The countries of the Mekong should build a “community of shared future”, said China’s Foreign Minister Wang Yi, in December last year. The Lancang-Mekong Cooperative Framework (LMC) is “practical and highly effective”, he said. “We do not go after a high-profile ‘talk shop’, but a down-to-earth ‘bulldozer’”.

China has managed to cement its influence over the transboundary river in recent years, in a move that has important implications for the riverine environment and the people that rely on its resources. Its primary vehicle, or “bulldozer”, the LMC, will drive dam and development projects, special economic zones and trade.
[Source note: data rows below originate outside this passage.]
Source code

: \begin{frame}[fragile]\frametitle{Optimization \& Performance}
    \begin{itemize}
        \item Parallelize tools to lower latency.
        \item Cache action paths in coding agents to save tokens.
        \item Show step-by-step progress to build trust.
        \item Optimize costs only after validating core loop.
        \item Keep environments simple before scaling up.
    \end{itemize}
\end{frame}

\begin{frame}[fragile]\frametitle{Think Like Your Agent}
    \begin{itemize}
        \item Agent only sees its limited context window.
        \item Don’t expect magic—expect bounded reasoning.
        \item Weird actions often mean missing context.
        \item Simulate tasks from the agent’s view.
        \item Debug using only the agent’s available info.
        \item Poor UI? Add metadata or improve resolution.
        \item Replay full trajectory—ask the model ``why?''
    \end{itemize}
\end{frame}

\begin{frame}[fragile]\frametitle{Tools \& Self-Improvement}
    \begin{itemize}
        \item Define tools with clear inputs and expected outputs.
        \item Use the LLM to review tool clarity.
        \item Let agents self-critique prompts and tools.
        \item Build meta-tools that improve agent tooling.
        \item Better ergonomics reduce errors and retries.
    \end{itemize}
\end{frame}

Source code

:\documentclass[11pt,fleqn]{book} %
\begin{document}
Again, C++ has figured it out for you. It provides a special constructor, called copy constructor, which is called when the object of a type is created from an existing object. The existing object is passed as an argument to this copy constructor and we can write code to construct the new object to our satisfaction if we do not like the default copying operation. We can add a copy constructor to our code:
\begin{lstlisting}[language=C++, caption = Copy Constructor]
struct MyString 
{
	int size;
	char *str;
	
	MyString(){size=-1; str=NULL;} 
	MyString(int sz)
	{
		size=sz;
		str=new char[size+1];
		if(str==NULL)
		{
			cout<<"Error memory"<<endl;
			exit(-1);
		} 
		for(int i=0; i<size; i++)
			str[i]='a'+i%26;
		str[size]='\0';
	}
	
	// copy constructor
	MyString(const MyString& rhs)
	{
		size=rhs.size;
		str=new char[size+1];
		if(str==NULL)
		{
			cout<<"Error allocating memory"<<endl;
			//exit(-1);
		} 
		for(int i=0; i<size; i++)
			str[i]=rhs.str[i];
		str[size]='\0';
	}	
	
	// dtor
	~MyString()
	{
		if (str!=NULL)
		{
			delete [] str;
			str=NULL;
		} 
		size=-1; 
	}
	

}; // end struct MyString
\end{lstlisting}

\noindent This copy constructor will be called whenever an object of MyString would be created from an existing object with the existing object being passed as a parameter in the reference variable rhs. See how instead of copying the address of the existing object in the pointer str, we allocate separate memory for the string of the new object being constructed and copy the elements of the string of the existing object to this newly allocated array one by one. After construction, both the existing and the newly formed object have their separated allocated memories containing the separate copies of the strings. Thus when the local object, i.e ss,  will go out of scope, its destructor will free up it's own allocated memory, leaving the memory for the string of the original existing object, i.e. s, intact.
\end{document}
It also illustrates China’s changing approaches to Southeast Asia – the central topic addressed recently in a policy forum The Third Pole and chinadialogue co-organised with the Centre for Social Development Studies (CSDS) and the Faculty of Political Science at Chulalongkorn University, in Bangkok.

The Mekong is the world’s twelfth-longest river. It rises in China, on the Tibetan Plateau, before it runs down through Myanmar, Laos, Thailand, Cambodia and Vietnam. According to the Mekong River Commission (MRC), it is second only to the Amazon in terms of biodiversity importance, and the most productive inland fishery in the world.